How to complete this task:
Whatever the records below hold, copy it all out exactly.

Records contained in a dataset:
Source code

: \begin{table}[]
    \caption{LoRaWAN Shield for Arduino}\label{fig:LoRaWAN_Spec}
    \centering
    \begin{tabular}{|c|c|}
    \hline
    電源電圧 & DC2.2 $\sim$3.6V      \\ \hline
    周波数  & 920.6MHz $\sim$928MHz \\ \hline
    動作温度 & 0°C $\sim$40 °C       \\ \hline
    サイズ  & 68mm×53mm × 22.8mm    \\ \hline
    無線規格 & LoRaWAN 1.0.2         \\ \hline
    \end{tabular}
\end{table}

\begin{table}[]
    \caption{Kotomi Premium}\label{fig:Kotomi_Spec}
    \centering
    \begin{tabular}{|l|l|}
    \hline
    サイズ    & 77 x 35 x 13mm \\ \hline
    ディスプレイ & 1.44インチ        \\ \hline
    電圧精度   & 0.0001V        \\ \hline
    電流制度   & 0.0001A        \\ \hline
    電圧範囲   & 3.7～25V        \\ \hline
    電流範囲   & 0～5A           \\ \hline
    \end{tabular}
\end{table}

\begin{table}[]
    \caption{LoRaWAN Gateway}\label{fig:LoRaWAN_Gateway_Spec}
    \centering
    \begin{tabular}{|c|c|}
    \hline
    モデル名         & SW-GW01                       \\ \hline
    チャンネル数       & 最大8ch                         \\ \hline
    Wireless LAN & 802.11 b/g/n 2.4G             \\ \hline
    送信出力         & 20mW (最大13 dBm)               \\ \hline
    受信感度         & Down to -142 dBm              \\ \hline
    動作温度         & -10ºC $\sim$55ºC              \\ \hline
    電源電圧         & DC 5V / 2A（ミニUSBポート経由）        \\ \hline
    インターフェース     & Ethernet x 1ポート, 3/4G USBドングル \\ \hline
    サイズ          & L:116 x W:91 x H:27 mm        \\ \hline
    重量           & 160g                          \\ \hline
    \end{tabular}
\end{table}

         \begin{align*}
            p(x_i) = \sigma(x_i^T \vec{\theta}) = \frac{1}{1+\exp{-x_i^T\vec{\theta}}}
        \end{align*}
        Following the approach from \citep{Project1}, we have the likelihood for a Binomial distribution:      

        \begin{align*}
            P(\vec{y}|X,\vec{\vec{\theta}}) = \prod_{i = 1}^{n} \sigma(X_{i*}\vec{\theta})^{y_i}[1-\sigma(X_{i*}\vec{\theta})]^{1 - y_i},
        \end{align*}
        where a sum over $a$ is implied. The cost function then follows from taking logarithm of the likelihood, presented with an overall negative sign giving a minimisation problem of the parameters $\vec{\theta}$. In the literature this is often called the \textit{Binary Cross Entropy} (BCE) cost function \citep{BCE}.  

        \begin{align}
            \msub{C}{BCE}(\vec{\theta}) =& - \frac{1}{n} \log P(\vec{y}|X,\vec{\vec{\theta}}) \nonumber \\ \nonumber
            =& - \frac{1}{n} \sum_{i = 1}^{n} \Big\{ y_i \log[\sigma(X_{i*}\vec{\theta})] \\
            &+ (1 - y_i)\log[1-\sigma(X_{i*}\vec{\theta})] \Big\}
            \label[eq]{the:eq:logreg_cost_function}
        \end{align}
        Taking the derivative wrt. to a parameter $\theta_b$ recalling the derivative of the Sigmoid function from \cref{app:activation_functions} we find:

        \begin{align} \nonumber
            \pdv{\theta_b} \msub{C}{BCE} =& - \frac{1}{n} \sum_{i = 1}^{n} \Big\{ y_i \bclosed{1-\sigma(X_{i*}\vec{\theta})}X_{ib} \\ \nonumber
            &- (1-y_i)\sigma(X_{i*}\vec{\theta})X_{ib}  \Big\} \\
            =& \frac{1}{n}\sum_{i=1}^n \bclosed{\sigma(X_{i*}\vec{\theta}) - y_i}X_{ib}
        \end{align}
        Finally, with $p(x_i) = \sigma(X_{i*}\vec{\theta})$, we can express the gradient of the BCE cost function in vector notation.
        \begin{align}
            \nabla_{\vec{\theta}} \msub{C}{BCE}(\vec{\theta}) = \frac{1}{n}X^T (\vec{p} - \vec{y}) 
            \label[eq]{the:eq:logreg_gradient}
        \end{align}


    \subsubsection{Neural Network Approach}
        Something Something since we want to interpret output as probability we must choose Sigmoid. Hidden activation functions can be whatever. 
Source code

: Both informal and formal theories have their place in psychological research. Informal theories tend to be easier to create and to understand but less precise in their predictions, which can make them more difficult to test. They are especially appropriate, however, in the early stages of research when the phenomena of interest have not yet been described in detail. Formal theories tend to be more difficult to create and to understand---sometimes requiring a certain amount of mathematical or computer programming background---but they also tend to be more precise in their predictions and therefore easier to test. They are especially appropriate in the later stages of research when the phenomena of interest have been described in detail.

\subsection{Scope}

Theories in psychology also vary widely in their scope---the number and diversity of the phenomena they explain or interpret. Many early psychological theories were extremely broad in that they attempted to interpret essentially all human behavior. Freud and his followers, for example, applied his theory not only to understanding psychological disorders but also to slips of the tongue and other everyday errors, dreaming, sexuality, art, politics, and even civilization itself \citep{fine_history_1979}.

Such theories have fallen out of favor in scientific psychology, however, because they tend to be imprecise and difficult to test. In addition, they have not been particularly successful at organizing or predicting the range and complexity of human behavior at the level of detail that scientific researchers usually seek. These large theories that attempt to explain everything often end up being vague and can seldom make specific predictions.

Result of this task:
Source code

: \begin{table}[]
    \caption{LoRaWAN Shield for Arduino}\label{fig:LoRaWAN_Spec}
    \centering
    \begin{tabular}{|c|c|}
    \hline
    電源電圧 & DC2.2 $\sim$3.6V      \\ \hline
    周波数  & 920.6MHz $\sim$928MHz \\ \hline
    動作温度 & 0°C $\sim$40 °C       \\ \hline
    サイズ  & 68mm×53mm × 22.8mm    \\ \hline
    無線規格 & LoRaWAN 1.0.2         \\ \hline
    \end{tabular}
\end{table}

\begin{table}[]
    \caption{Kotomi Premium}\label{fig:Kotomi_Spec}
    \centering
    \begin{tabular}{|l|l|}
    \hline
    サイズ    & 77 x 35 x 13mm \\ \hline
    ディスプレイ & 1.44インチ        \\ \hline
    電圧精度   & 0.0001V        \\ \hline
    電流制度   & 0.0001A        \\ \hline
    電圧範囲   & 3.7～25V        \\ \hline
    電流範囲   & 0～5A           \\ \hline
    \end{tabular}
\end{table}

\begin{table}[]
    \caption{LoRaWAN Gateway}\label{fig:LoRaWAN_Gateway_Spec}
    \centering
    \begin{tabular}{|c|c|}
    \hline
    モデル名         & SW-GW01                       \\ \hline
    チャンネル数       & 最大8ch                         \\ \hline
    Wireless LAN & 802.11 b/g/n 2.4G             \\ \hline
    送信出力         & 20mW (最大13 dBm)               \\ \hline
    受信感度         & Down to -142 dBm              \\ \hline
    動作温度         & -10ºC $\sim$55ºC              \\ \hline
    電源電圧         & DC 5V / 2A（ミニUSBポート経由）        \\ \hline
    インターフェース     & Ethernet x 1ポート, 3/4G USBドングル \\ \hline
    サイズ          & L:116 x W:91 x H:27 mm        \\ \hline
    重量           & 160g                          \\ \hline
    \end{tabular}
\end{table}

         \begin{align*}
            p(x_i) = \sigma(x_i^T \vec{\theta}) = \frac{1}{1+\exp{-x_i^T\vec{\theta}}}
        \end{align*}
        Following the approach from \citep{Project1}, we have the likelihood for a Binomial distribution:      

        \begin{align*}
            P(\vec{y}|X,\vec{\vec{\theta}}) = \prod_{i = 1}^{n} \sigma(X_{i*}\vec{\theta})^{y_i}[1-\sigma(X_{i*}\vec{\theta})]^{1 - y_i},
        \end{align*}
        where a sum over $a$ is implied. The cost function then follows from taking logarithm of the likelihood, presented with an overall negative sign giving a minimisation problem of the parameters $\vec{\theta}$. In the literature this is often called the \textit{Binary Cross Entropy} (BCE) cost function \citep{BCE}.  

        \begin{align}
            \msub{C}{BCE}(\vec{\theta}) =& - \frac{1}{n} \log P(\vec{y}|X,\vec{\vec{\theta}}) \nonumber \\ \nonumber
            =& - \frac{1}{n} \sum_{i = 1}^{n} \Big\{ y_i \log[\sigma(X_{i*}\vec{\theta})] \\
            &+ (1 - y_i)\log[1-\sigma(X_{i*}\vec{\theta})] \Big\}
            \label[eq]{the:eq:logreg_cost_function}
        \end{align}
        Taking the derivative wrt. to a parameter $\theta_b$ recalling the derivative of the Sigmoid function from \cref{app:activation_functions} we find:

        \begin{align} \nonumber
            \pdv{\theta_b} \msub{C}{BCE} =& - \frac{1}{n} \sum_{i = 1}^{n} \Big\{ y_i \bclosed{1-\sigma(X_{i*}\vec{\theta})}X_{ib} \\ \nonumber
            &- (1-y_i)\sigma(X_{i*}\vec{\theta})X_{ib}  \Big\} \\
            =& \frac{1}{n}\sum_{i=1}^n \bclosed{\sigma(X_{i*}\vec{\theta}) - y_i}X_{ib}
        \end{align}
        Finally, with $p(x_i) = \sigma(X_{i*}\vec{\theta})$, we can express the gradient of the BCE cost function in vector notation.
        \begin{align}
            \nabla_{\vec{\theta}} \msub{C}{BCE}(\vec{\theta}) = \frac{1}{n}X^T (\vec{p} - \vec{y}) 
            \label[eq]{the:eq:logreg_gradient}
        \end{align}


    \subsubsection{Neural Network Approach}
        Something Something since we want to interpret output as probability we must choose Sigmoid. Hidden activation functions can be whatever. 
Source code

: Both informal and formal theories have their place in psychological research. Informal theories tend to be easier to create and to understand but less precise in their predictions, which can make them more difficult to test. They are especially appropriate, however, in the early stages of research when the phenomena of interest have not yet been described in detail. Formal theories tend to be more difficult to create and to understand---sometimes requiring a certain amount of mathematical or computer programming background---but they also tend to be more precise in their predictions and therefore easier to test. They are especially appropriate in the later stages of research when the phenomena of interest have been described in detail.

\subsection{Scope}

Theories in psychology also vary widely in their scope---the number and diversity of the phenomena they explain or interpret. Many early psychological theories were extremely broad in that they attempted to interpret essentially all human behavior. Freud and his followers, for example, applied his theory not only to understanding psychological disorders but also to slips of the tongue and other everyday errors, dreaming, sexuality, art, politics, and even civilization itself \citep{fine_history_1979}.

Such theories have fallen out of favor in scientific psychology, however, because they tend to be imprecise and difficult to test. In addition, they have not been particularly successful at organizing or predicting the range and complexity of human behavior at the level of detail that scientific researchers usually seek. These large theories that attempt to explain everything often end up being vague and can seldom make specific predictions.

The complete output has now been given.